(Supplied records begins)
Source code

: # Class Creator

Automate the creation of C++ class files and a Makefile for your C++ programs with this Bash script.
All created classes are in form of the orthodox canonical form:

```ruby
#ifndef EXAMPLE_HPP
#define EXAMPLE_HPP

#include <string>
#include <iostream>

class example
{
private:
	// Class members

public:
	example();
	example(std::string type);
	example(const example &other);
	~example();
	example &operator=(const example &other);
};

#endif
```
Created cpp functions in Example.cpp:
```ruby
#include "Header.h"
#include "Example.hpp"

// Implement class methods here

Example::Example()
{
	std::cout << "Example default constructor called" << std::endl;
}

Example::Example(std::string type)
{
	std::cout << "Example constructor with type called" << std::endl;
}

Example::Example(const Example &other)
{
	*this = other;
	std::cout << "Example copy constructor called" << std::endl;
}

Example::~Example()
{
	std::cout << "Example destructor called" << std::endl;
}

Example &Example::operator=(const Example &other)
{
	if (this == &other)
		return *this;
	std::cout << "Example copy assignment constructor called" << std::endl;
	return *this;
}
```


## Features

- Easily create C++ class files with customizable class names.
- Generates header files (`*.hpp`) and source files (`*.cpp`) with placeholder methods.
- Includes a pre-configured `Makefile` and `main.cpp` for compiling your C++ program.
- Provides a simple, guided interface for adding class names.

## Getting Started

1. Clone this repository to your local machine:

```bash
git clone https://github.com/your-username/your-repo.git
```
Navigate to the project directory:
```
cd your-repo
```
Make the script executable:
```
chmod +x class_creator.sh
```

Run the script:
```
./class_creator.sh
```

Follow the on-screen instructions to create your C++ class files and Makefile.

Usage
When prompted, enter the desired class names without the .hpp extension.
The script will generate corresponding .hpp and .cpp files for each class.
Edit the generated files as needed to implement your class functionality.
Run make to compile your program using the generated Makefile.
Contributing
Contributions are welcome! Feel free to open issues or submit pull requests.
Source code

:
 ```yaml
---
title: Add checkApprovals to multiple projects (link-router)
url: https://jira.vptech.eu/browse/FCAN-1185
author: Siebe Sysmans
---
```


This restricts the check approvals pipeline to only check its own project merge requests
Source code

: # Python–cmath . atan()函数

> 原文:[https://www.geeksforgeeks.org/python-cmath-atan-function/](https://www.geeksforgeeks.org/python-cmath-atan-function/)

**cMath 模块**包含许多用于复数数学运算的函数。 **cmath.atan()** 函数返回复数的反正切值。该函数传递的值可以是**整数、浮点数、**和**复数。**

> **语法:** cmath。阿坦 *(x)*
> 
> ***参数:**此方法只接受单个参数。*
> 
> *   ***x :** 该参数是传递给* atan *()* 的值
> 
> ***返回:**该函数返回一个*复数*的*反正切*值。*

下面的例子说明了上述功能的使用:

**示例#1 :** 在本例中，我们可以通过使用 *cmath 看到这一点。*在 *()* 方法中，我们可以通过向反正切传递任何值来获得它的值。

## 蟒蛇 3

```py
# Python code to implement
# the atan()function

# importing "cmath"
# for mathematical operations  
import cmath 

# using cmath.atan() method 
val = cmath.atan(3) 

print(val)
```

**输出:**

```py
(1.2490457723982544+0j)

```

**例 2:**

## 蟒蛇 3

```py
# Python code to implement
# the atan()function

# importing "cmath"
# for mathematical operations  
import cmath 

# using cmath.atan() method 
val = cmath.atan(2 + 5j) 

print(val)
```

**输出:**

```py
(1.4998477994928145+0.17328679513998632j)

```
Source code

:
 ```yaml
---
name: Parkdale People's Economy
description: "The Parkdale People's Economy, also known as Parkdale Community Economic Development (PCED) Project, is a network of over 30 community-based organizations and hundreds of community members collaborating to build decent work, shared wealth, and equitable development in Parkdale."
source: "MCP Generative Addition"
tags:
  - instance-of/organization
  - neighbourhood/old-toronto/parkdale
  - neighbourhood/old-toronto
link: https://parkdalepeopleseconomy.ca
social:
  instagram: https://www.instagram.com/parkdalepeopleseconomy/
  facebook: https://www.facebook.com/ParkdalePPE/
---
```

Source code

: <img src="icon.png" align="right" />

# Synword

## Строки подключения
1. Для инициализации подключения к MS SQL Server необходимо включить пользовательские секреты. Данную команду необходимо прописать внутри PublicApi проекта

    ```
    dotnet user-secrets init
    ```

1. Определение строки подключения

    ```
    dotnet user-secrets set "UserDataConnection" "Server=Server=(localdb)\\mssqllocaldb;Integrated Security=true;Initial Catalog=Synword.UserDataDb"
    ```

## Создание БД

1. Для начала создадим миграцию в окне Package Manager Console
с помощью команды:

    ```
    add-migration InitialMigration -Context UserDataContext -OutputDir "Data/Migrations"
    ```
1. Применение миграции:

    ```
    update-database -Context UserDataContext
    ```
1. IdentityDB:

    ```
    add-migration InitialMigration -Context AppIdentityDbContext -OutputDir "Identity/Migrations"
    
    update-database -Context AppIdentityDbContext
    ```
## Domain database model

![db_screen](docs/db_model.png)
(Supplied records ends)
(Your objective): What this exercise asks for is the data above, retyped exactly.

(Result for this task):
Source code

: # Class Creator

Automate the creation of C++ class files and a Makefile for your C++ programs with this Bash script.
All created classes are in form of the orthodox canonical form:

```ruby
#ifndef EXAMPLE_HPP
#define EXAMPLE_HPP

#include <string>
#include <iostream>

class example
{
private:
	// Class members

public:
	example();
	example(std::string type);
	example(const example &other);
	~example();
	example &operator=(const example &other);
};

#endif
```
Created cpp functions in Example.cpp:
```ruby
#include "Header.h"
#include "Example.hpp"

// Implement class methods here

Example::Example()
{
	std::cout << "Example default constructor called" << std::endl;
}

Example::Example(std::string type)
{
	std::cout << "Example constructor with type called" << std::endl;
}

Example::Example(const Example &other)
{
	*this = other;
	std::cout << "Example copy constructor called" << std::endl;
}

Example::~Example()
{
	std::cout << "Example destructor called" << std::endl;
}

Example &Example::operator=(const Example &other)
{
	if (this == &other)
		return *this;
	std::cout << "Example copy assignment constructor called" << std::endl;
	return *this;
}
```


## Features

- Easily create C++ class files with customizable class names.
- Generates header files (`*.hpp`) and source files (`*.cpp`) with placeholder methods.
- Includes a pre-configured `Makefile` and `main.cpp` for compiling your C++ program.
- Provides a simple, guided interface for adding class names.

## Getting Started

1. Clone this repository to your local machine:

```bash
git clone https://github.com/your-username/your-repo.git
```
Navigate to the project directory:
```
cd your-repo
```
Make the script executable:
```
chmod +x class_creator.sh
```

Run the script:
```
./class_creator.sh
```

Follow the on-screen instructions to create your C++ class files and Makefile.

Usage
When prompted, enter the desired class names without the .hpp extension.
The script will generate corresponding .hpp and .cpp files for each class.
Edit the generated files as needed to implement your class functionality.
Run make to compile your program using the generated Makefile.
Contributing
Contributions are welcome! Feel free to open issues or submit pull requests.
Source code

:
 ```yaml
---
title: Add checkApprovals to multiple projects (link-router)
url: https://jira.vptech.eu/browse/FCAN-1185
author: Siebe Sysmans
---
```


This restricts the check approvals pipeline to only check its own project merge requests
Source code

: # Python–cmath . atan()函数

> 原文:[https://www.geeksforgeeks.org/python-cmath-atan-function/](https://www.geeksforgeeks.org/python-cmath-atan-function/)

**cMath 模块**包含许多用于复数数学运算的函数。 **cmath.atan()** 函数返回复数的反正切值。该函数传递的值可以是**整数、浮点数、**和**复数。**

> **语法:** cmath。阿坦 *(x)*
> 
> ***参数:**此方法只接受单个参数。*
> 
> *   ***x :** 该参数是传递给* atan *()* 的值
> 
> ***返回:**该函数返回一个*复数*的*反正切*值。*

下面的例子说明了上述功能的使用:

**示例#1 :** 在本例中，我们可以通过使用 *cmath 看到这一点。*在 *()* 方法中，我们可以通过向反正切传递任何值来获得它的值。

## 蟒蛇 3

```py
# Python code to implement
# the atan()function

# importing "cmath"
# for mathematical operations  
import cmath 

# using cmath.atan() method 
val = cmath.atan(3) 

print(val)
```

**输出:**

```py
(1.2490457723982544+0j)

```

**例 2:**

## 蟒蛇 3

```py
# Python code to implement
# the atan()function

# importing "cmath"
# for mathematical operations  
import cmath 

# using cmath.atan() method 
val = cmath.atan(2 + 5j) 

print(val)
```

**输出:**

```py
(1.4998477994928145+0.17328679513998632j)

```
Source code

:
 ```yaml
---
name: Parkdale People's Economy
description: "The Parkdale People's Economy, also known as Parkdale Community Economic Development (PCED) Project, is a network of over 30 community-based organizations and hundreds of community members collaborating to build decent work, shared wealth, and equitable development in Parkdale."
source: "MCP Generative Addition"
tags:
  - instance-of/organization
  - neighbourhood/old-toronto/parkdale
  - neighbourhood/old-toronto
link: https://parkdalepeopleseconomy.ca
social:
  instagram: https://www.instagram.com/parkdalepeopleseconomy/
  facebook: https://www.facebook.com/ParkdalePPE/
---
```

Source code

: <img src="icon.png" align="right" />

# Synword

## Строки подключения
1. Для инициализации подключения к MS SQL Server необходимо включить пользовательские секреты. Данную команду необходимо прописать внутри PublicApi проекта

    ```
    dotnet user-secrets init
    ```

1. Определение строки подключения

    ```
    dotnet user-secrets set "UserDataConnection" "Server=Server=(localdb)\\mssqllocaldb;Integrated Security=true;Initial Catalog=Synword.UserDataDb"
    ```

## Создание БД

1. Для начала создадим миграцию в окне Package Manager Console
с помощью команды:

    ```
    add-migration InitialMigration -Context UserDataContext -OutputDir "Data/Migrations"
    ```
1. Применение миграции:

    ```
    update-database -Context UserDataContext
    ```
1. IdentityDB:

    ```
    add-migration InitialMigration -Context AppIdentityDbContext -OutputDir "Identity/Migrations"
    
    update-database -Context AppIdentityDbContext
    ```
## Domain database model

![db_screen](docs/db_model.png)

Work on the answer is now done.